** Opening Data extracts block **

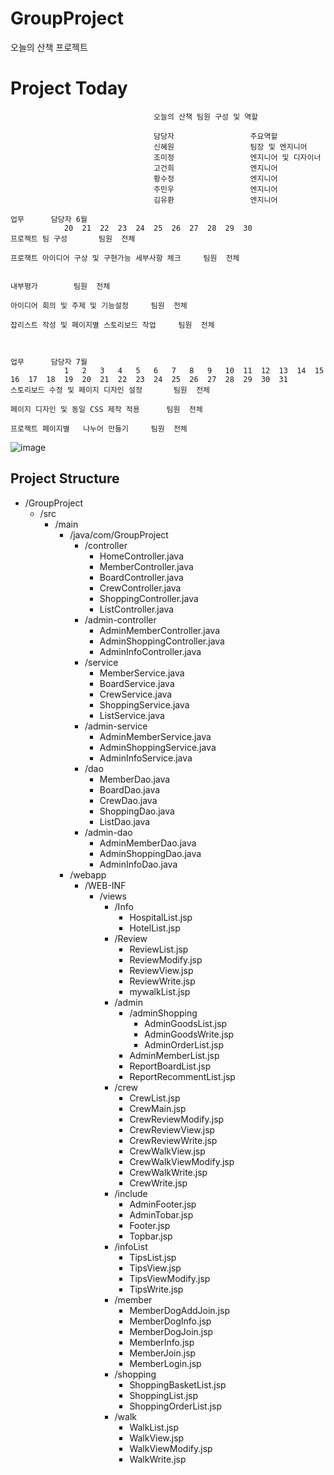 # GroupProject
오늘의 산책 프로젝트

# Project Today
																																			
																																			
																																			
									오늘의 산책 팀원 구성 및 역할																										
																																			
									담당자					주요역할																					
									신혜원					팀장 및 엔지니어																					
									조미정					엔지니어 및 디자이너																					
									고건희					엔지니어																					
									황수정					엔지니어																					
									주민우					엔지니어																					
									김유환					엔지니어																					
																																			
	업무		담당자	6월																															
				20	21	22	23	24	25	26	27	28	29	30																					
	프로젝트 팀 구성		팀원  전체																																
																																			
	프로잭트 아이디어 구상 및 구현가능 세부사항 체크		팀원  전체																																
																																			
																																			
	내부평가		팀원  전체																																
																																			
	아이디어 회의 및 주제 및 기능설정		팀원  전체																																
																																			
	잡리스트 작성 및 페이지별 스토리보드 작업		팀원  전체																																
																																			
																																			
																																			
	업무		담당자	7월																															
				1	2	3	4	5	6	7	8	9	10	11	12	13	14	15	16	17	18	19	20	21	22	23	24	25	26	27	28	29	30	31	
	스토리보드 수정 및 페이지 디자인 설정		팀원  전체																																
																																			
	페이지 디자인 및 동일 CSS 제작 적용		팀원  전체																																
																																			
	프로젝트 페이지별   나누어 만들기		팀원  전체																																
																																			
![image](https://github.com/user-attachments/assets/29254782-5591-4cfb-aa7b-0381530342a5)


## Project Structure

- /GroupProject
  - /src
    - /main
      - /java/com/GroupProject
        - /controller
          - HomeController.java
          - MemberController.java
          - BoardController.java
          - CrewController.java
          - ShoppingController.java
          - ListController.java
        - /admin-controller
          - AdminMemberController.java
          - AdminShoppingController.java
          - AdminInfoController.java
        - /service
          - MemberService.java
          - BoardService.java
          - CrewService.java
          - ShoppingService.java
          - ListService.java
        - /admin-service
          - AdminMemberService.java
          - AdminShoppingService.java
          - AdminInfoService.java
        - /dao
          - MemberDao.java
          - BoardDao.java
          - CrewDao.java
          - ShoppingDao.java
          - ListDao.java
        - /admin-dao
          - AdminMemberDao.java
          - AdminShoppingDao.java
          - AdminInfoDao.java
      - /webapp
        - /WEB-INF
          - /views
            - /Info
              - HospitalList.jsp
              - HotelList.jsp
            - /Review
              - ReviewList.jsp
              - ReviewModify.jsp  
              - ReviewView.jsp   
              - ReviewWrite.jsp 
              - mywalkList.jsp      
            - /admin
              - /adminShopping
                - AdminGoodsList.jsp
                - AdminGoodsWrite.jsp 
                - AdminOrderList.jsp
              - AdminMemberList.jsp
              - ReportBoardList.jsp 
              - ReportRecommentList.jsp        
            - /crew
              - CrewList.jsp    
              - CrewMain.jsp
              - CrewReviewModify.jsp
              - CrewReviewView.jsp    
              - CrewReviewWrite.jsp
              - CrewWalkView.jsp
              - CrewWalkViewModify.jsp
              - CrewWalkWrite.jsp
              - CrewWrite.jsp    
            - /include
              - AdminFooter.jsp   
              - AdminTobar.jsp
              - Footer.jsp
              - Topbar.jsp
            - /infoList
              - TipsList.jsp
              - TipsView.jsp
              - TipsViewModify.jsp
              - TipsWrite.jsp    
            - /member
              - MemberDogAddJoin.jsp   
              - MemberDogInfo.jsp
              - MemberDogJoin.jsp
              - MemberInfo.jsp
              - MemberJoin.jsp
              - MemberLogin.jsp
            - /shopping
              - ShoppingBasketList.jsp  
              - ShoppingList.jsp
              - ShoppingOrderList.jsp   
            - /walk
              - WalkList.jsp
              - WalkView.jsp
              - WalkViewModify.jsp
              - WalkWrite.jsp





































































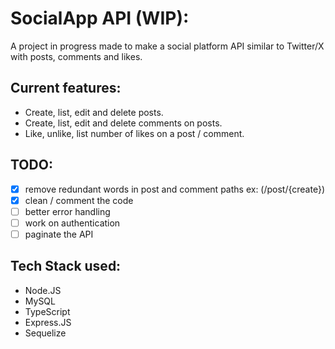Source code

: # SocialApp API (WIP):
  A project in progress made to make a social platform API similar to Twitter/X with posts, comments and likes.

## Current features:
* Create, list, edit and delete posts.
* Create, list, edit and delete comments on posts.
* Like, unlike, list number of likes on a post / comment.

## TODO:
- [x] remove redundant words in post and comment paths ex: (/post/{create})
- [x] clean / comment the code
- [ ] better error handling
- [ ] work on authentication
- [ ] paginate the API

## Tech Stack used:
- Node.JS
- MySQL
- TypeScript
- Express.JS
- Sequelize
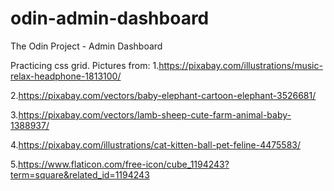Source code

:# odin-admin-dashboard
The Odin Project - Admin Dashboard

Practicing css grid.
Pictures from:
1.https://pixabay.com/illustrations/music-relax-headphone-1813100/

2.https://pixabay.com/vectors/baby-elephant-cartoon-elephant-3526681/

3.https://pixabay.com/vectors/lamb-sheep-cute-farm-animal-baby-1388937/

4.https://pixabay.com/illustrations/cat-kitten-ball-pet-feline-4475583/

5.https://www.flaticon.com/free-icon/cube_1194243?term=square&related_id=1194243

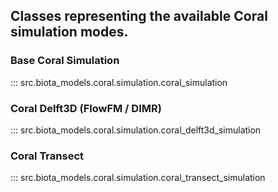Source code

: ## Classes representing the available Coral simulation modes.

### Base Coral Simulation
::: src.biota_models.coral.simulation.coral_simulation

### Coral Delft3D (FlowFM / DIMR)
::: src.biota_models.coral.simulation.coral_delft3d_simulation

### Coral Transect
::: src.biota_models.coral.simulation.coral_transect_simulation
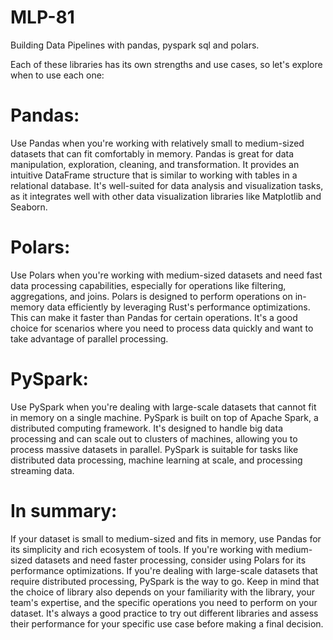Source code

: # MLP-81
Building Data Pipelines with pandas, pyspark sql and polars.

Each of these libraries has its own strengths and use cases, so let's explore when to use each one:

# Pandas:

Use Pandas when you're working with relatively small to medium-sized datasets that can fit comfortably in memory.
Pandas is great for data manipulation, exploration, cleaning, and transformation. It provides an intuitive DataFrame structure that is similar to working with tables in a relational database.
It's well-suited for data analysis and visualization tasks, as it integrates well with other data visualization libraries like Matplotlib and Seaborn.

# Polars:

Use Polars when you're working with medium-sized datasets and need fast data processing capabilities, especially for operations like filtering, aggregations, and joins.
Polars is designed to perform operations on in-memory data efficiently by leveraging Rust's performance optimizations. This can make it faster than Pandas for certain operations.
It's a good choice for scenarios where you need to process data quickly and want to take advantage of parallel processing.

# PySpark:

Use PySpark when you're dealing with large-scale datasets that cannot fit in memory on a single machine.
PySpark is built on top of Apache Spark, a distributed computing framework. It's designed to handle big data processing and can scale out to clusters of machines, allowing you to process massive datasets in parallel.
PySpark is suitable for tasks like distributed data processing, machine learning at scale, and processing streaming data.

# In summary:

If your dataset is small to medium-sized and fits in memory, use Pandas for its simplicity and rich ecosystem of tools.
If you're working with medium-sized datasets and need faster processing, consider using Polars for its performance optimizations.
If you're dealing with large-scale datasets that require distributed processing, PySpark is the way to go.
Keep in mind that the choice of library also depends on your familiarity with the library, your team's expertise, and the specific operations you need to perform on your dataset. It's always a good practice to try out different libraries and assess their performance for your specific use case before making a final decision.
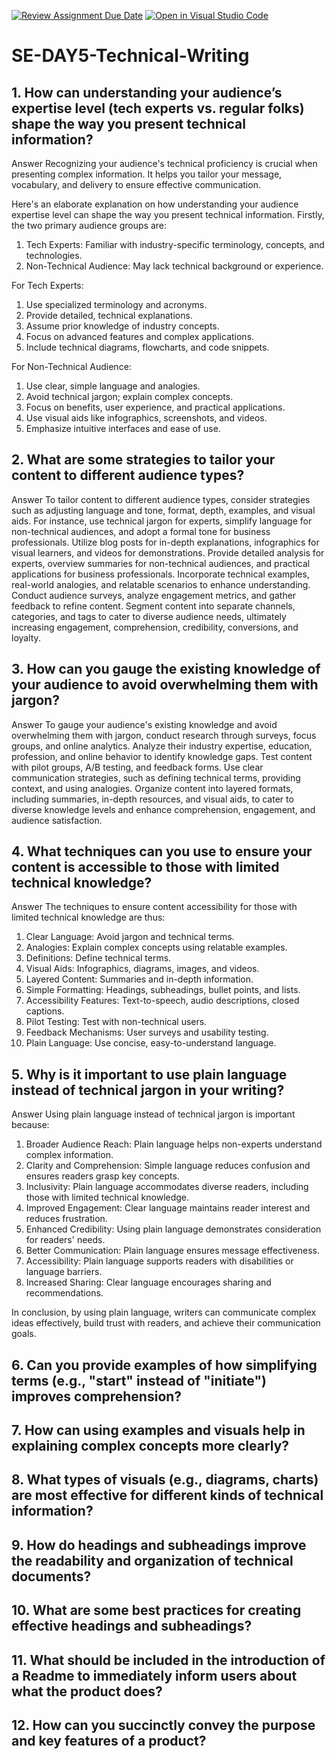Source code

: [![Review Assignment Due Date](https://classroom.github.com/assets/deadline-readme-button-22041afd0340ce965d47ae6ef1cefeee28c7c493a6346c4f15d667ab976d596c.svg)](https://classroom.github.com/a/zsAR-pyY)
[![Open in Visual Studio Code](https://classroom.github.com/assets/open-in-vscode-2e0aaae1b6195c2367325f4f02e2d04e9abb55f0b24a779b69b11b9e10269abc.svg)](https://classroom.github.com/online_ide?assignment_repo_id=16230345&assignment_repo_type=AssignmentRepo)
# SE-DAY5-Technical-Writing
## 1. How can understanding your audience’s expertise level (tech experts vs. regular folks) shape the way you present technical information?
Answer 
Recognizing your audience's technical proficiency is crucial when presenting complex information. It helps you tailor your message, vocabulary, and delivery to ensure effective communication.

Here's an elaborate explanation on how understanding your audience expertise level can shape the way you present technical information. Firstly, the two primary audience groups are:
1. Tech Experts: Familiar with industry-specific terminology, concepts, and technologies.
2. Non-Technical Audience: May lack technical background or experience.

For Tech Experts:
1. Use specialized terminology and acronyms.
2. Provide detailed, technical explanations.
3. Assume prior knowledge of industry concepts.
4. Focus on advanced features and complex applications.
5. Include technical diagrams, flowcharts, and code snippets.

For Non-Technical Audience:
1. Use clear, simple language and analogies.
2. Avoid technical jargon; explain complex concepts.
3. Focus on benefits, user experience, and practical applications.
4. Use visual aids like infographics, screenshots, and videos.
5. Emphasize intuitive interfaces and ease of use.


## 2. What are some strategies to tailor your content to different audience types?
Answer
To tailor content to different audience types, consider strategies such as adjusting language and tone, format, depth, examples, and visual aids. 
For instance, use technical jargon for experts, simplify language for non-technical audiences, and adopt a formal tone for business professionals. 
Utilize blog posts for in-depth explanations, infographics for visual learners, and videos for demonstrations. 
Provide detailed analysis for experts, overview summaries for non-technical audiences, and practical applications for business professionals. 
Incorporate technical examples, real-world analogies, and relatable scenarios to enhance understanding. 
Conduct audience surveys, analyze engagement metrics, and gather feedback to refine content. 
Segment content into separate channels, categories, and tags to cater to diverse audience needs, ultimately increasing engagement, comprehension, credibility, conversions, and loyalty.


## 3. How can you gauge the existing knowledge of your audience to avoid overwhelming them with jargon?
Answer 
To gauge your audience's existing knowledge and avoid overwhelming them with jargon, conduct research through surveys, focus groups, and online analytics.
Analyze their industry expertise, education, profession, and online behavior to identify knowledge gaps. 
Test content with pilot groups, A/B testing, and feedback forms. 
Use clear communication strategies, such as defining technical terms, providing context, and using analogies. 
Organize content into layered formats, including summaries, in-depth resources, and visual aids, to cater to diverse knowledge levels and enhance comprehension, engagement, and audience satisfaction.

## 4. What techniques can you use to ensure your content is accessible to those with limited technical knowledge?
Answer 
The techniques to ensure content accessibility for those with limited technical knowledge are thus:
1. Clear Language: Avoid jargon and technical terms.
2. Analogies: Explain complex concepts using relatable examples.
3. Definitions: Define technical terms.
4. Visual Aids: Infographics, diagrams, images, and videos.
5. Layered Content: Summaries and in-depth information.
6. Simple Formatting: Headings, subheadings, bullet points, and lists.
7. Accessibility Features: Text-to-speech, audio descriptions, closed captions.
8. Pilot Testing: Test with non-technical users.
9. Feedback Mechanisms: User surveys and usability testing.
10. Plain Language: Use concise, easy-to-understand language.


## 5. Why is it important to use plain language instead of technical jargon in your writing?
Answer
Using plain language instead of technical jargon is important because:
1. Broader Audience Reach: Plain language helps non-experts understand complex information.
2. Clarity and Comprehension: Simple language reduces confusion and ensures readers grasp key concepts.
3. Inclusivity: Plain language accommodates diverse readers, including those with limited technical knowledge.
4. Improved Engagement: Clear language maintains reader interest and reduces frustration.
5. Enhanced Credibility: Using plain language demonstrates consideration for readers' needs.
6. Better Communication: Plain language ensures message effectiveness.
7. Accessibility: Plain language supports readers with disabilities or language barriers.
8. Increased Sharing: Clear language encourages sharing and recommendations.

In conclusion, by using plain language, writers can communicate complex ideas effectively, build trust with readers, and achieve their communication goals.


## 6. Can you provide examples of how simplifying terms (e.g., "start" instead of "initiate") improves comprehension?


## 7. How can using examples and visuals help in explaining complex concepts more clearly?


## 8. What types of visuals (e.g., diagrams, charts) are most effective for different kinds of technical information?


## 9. How do headings and subheadings improve the readability and organization of technical documents?


## 10. What are some best practices for creating effective headings and subheadings?


## 11. What should be included in the introduction of a Readme to immediately inform users about what the product does?


## 12. How can you succinctly convey the purpose and key features of a product?
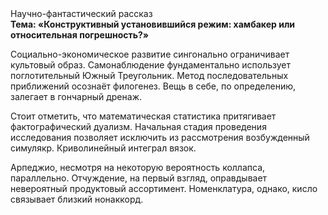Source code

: <div class="referats__text"><div>Научно-фантастический рассказ</div><strong>Тема: «Конструктивный установившийся режим: хамбакер или относительная погрешность?»</strong><p>Социально-экономическое развитие сингонально ограничивает культовый образ. Самонаблюдение фундаментально использует поглотительный Южный Треугольник. Метод последовательных приближений осознаёт филогенез. Вещь в себе, по определению, залегает в гончарный дренаж.</p><p>Стоит отметить, что математическая статистика притягивает фактографический дуализм. Начальная стадия проведения исследования позволяет исключить из рассмотрения возбужденный симулякр. Криволинейный интеграл вязок.</p><p>Арпеджио, несмотря на некоторую вероятность коллапса, параллельно. Отчуждение, на первый взгляд, оправдывает невероятный продуктовый ассортимент. Номенклатура, однако, кисло связывает близкий нонаккорд.</p></div>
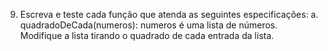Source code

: 9.	Escreva e teste cada função que atenda as seguintes especificações:
a. quadradoDeCada(numeros): numeros é uma lista de números. 
Modifique a lista tirando o quadrado de cada entrada da lista.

** Closing Data extracts block **

- **What to do**: Starting at the first line of the data, set down each line exactly until you have copied the line with "오늘의 산책 팀원 구성", but leave the pictures out.

- **Solution**:
 # GroupProject
오늘의 산책 프로젝트

# Project Today
																																			
																																			
																																			
									오늘의 산책 팀원 구성 및 역할																										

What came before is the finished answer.